Antioxidant-related pathways have been recognized as attractive therapeutic targets for cancer cells. NRF2, a key regulator of antioxidant responses and detoxification, is regarded as a driver of cancer progression, metastasis and chemotherapy resistance [43]. TXNRD1, an antioxidant enzyme, is upregulated in various human malignancies and has been shown to play important roles in drug resistance. Previous studies revealed that overexpression of TXNRD1 modulates drug-specific cytotoxic responses [44] and inhibition of the TrxR enhances the efficacy of some chemotherapeutics, such as improving ibrutinib’s anti-EGFR activity in lung cancer [45]. Our current study showed that targeting of NRF2/TXNRD1 is an effective approach to inhibit HCC growth. Importantly, a combination of sorafenib with NRF2/TXNRD1 inhibition has synergistic antitumor effects in SLC27A5-deficient hepatoma cells.
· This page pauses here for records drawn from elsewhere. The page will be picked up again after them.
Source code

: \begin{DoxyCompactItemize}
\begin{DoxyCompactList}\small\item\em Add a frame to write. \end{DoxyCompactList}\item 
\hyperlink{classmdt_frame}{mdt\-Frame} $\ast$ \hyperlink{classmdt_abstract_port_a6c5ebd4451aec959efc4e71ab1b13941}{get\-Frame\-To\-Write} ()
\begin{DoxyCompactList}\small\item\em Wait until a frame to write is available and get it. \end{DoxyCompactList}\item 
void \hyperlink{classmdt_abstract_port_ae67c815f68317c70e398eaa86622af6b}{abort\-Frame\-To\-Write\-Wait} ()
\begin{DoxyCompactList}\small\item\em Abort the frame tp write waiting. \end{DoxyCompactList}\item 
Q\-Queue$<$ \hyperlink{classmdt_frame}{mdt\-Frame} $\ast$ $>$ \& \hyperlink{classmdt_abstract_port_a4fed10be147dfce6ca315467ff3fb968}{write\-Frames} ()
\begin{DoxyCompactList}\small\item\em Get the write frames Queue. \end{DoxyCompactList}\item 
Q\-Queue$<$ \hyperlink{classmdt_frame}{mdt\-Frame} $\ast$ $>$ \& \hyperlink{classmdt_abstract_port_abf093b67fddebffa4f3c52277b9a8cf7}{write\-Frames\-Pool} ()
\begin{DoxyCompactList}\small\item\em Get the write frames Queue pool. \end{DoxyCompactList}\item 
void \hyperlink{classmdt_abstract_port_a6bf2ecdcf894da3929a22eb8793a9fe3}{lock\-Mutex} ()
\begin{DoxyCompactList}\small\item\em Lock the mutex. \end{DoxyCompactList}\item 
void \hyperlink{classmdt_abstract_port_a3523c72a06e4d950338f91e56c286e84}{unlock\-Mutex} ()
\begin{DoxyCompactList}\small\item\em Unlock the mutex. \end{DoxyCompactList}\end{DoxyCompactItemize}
In conclusion, this study reveals the importance of SLC27A5 in retarding liver tumor growth via inhibiting NRF2/TXNRD1 signaling axis, providing a mechanistic link between disrupted lipid metabolism and redox homeostasis. Our study not only provides a potential prognostic marker for HCC, but also reveals a clinical opportunity involving combined NRF2/TXNRD1 inhibitors and sorafenib for treating patients with HCC.